Did Organic Cat Litter Cause a Nuclear Waste Leak? Scientists are Still Unsure
It was not well covered, but on February 14, 2012 a 55 gallon drum of nuclear waste buried in a one-of-a-kind deep waste disposal facility burst in New Mexico. Sensors detected airborne radiation and 21 above-ground workers in total were exposed, but fortunately it was a low dose and they should all be fine. It was also fortunate that nobody had been below ground. The facility however, may be shut down for 18 months or longer as technicians work to secure the site.
The Waste Isolation Pilot Plant in New Mexico is the nation’s only dump for nuclear weapons waste. The site was dug as a conventional salt mine with additional rooms to handle the waste. It was designed to collapse and contain the radioactive materials for at least ten thousand years. Prior to this even the mine operated incident-free for fifteen years.

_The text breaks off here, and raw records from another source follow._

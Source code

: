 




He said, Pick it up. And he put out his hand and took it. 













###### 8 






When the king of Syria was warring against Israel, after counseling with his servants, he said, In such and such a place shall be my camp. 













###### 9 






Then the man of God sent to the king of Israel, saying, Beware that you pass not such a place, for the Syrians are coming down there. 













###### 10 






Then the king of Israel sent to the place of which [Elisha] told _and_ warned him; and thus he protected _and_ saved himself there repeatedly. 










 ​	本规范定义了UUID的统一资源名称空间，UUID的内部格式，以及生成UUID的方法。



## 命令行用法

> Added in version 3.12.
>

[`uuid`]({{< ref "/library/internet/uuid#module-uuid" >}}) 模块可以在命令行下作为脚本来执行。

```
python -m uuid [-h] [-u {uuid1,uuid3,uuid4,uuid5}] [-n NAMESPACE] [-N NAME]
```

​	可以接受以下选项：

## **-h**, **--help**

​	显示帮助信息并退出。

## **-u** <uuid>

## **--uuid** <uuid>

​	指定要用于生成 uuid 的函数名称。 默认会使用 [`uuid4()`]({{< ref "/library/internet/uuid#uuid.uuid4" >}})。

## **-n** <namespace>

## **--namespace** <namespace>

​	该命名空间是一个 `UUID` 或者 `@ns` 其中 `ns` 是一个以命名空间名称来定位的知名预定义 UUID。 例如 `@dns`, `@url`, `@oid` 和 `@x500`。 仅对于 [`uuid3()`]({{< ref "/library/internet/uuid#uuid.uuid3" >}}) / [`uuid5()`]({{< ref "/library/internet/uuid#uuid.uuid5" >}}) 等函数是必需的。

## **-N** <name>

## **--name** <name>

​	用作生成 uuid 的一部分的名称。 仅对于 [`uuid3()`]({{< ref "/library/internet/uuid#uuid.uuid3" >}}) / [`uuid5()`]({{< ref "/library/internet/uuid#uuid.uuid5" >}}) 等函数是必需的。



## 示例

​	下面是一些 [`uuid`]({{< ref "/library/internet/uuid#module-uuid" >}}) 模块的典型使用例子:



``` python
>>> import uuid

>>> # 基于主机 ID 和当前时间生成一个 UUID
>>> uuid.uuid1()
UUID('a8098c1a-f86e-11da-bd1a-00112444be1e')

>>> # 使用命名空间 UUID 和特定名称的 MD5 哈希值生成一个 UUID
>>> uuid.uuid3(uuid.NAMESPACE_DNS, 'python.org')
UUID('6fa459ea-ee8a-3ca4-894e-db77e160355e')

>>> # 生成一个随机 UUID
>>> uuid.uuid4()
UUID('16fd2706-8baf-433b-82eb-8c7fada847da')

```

The waste involved was primarily nitrate salts, a byproduct of the chemical process that extracts plutonium for use in hydrogen bombs. Preliminary investigations indicated several safety violations as unapproved procedural changes had been made during packaging at the Los Alamos National Laboratory (LANL).
The change initially thought to be the culprit was the switch from inorganic to organic cat litter used to neutralize the waste. Someone apparently wanted to be “greener.” Jim Conca, former geologist at the WIPP explained why this is potentially problematic in a blog post.
“Nitrate salt solutions can ignite when they dry out – which is why it’s tricky working with nitrate solutions in the lab and why you need to make sure they don’t dry out, something many a chemistry student has found out the hard way. So you need to stabilize nitrate solutions before they dry out, or prevent them from completely drying out.
Traditional cat litter is made from various inorganic geologic silicate minerals like diatomaceous earth, zeolites or bentonites, materials that are excellent in absorbing and stabilizing chemical species like nitrates, ammonia, and urea. This is the very reason we use minerals for cat litter. Unfortunately, someone working with this waste, before it was to be shipped to WIPP, used a new “green” cat litter, made with materials like wheat or corn. These organic litters do not have the silicate properties needed to chemically stabilize nitrate the correct way.”
This wheat-based organic cat litter not only doesn’t neutralize the waste, but the organic compounds may actually react with the waste and become a kind of fuel source. According to New Mexico’s secretary of the environment Ryan Flynn, there were 500 drums delivered with the incorrect cat litter, though the 499 remain stable at this point. Investigators also discovered a lead glove left in the burst drum, as well as tungsten, acid, and an unauthorized neutralizing agent added by LANL- all things that should not necessarily be mixed with each other and nuclear waste. Six months after the event however, investigators have yet to reproduce the burst drum in a laboratory setting.
Sometimes change is good and sometimes change is bad. The moral of the story here is that change is really not a good thing when it comes to nuclear waste management procedures. The the nuclear technicians probably love their little drums of nuclear waste dearly, but buying organic litter for it does not make you a better nuclear-waste parent.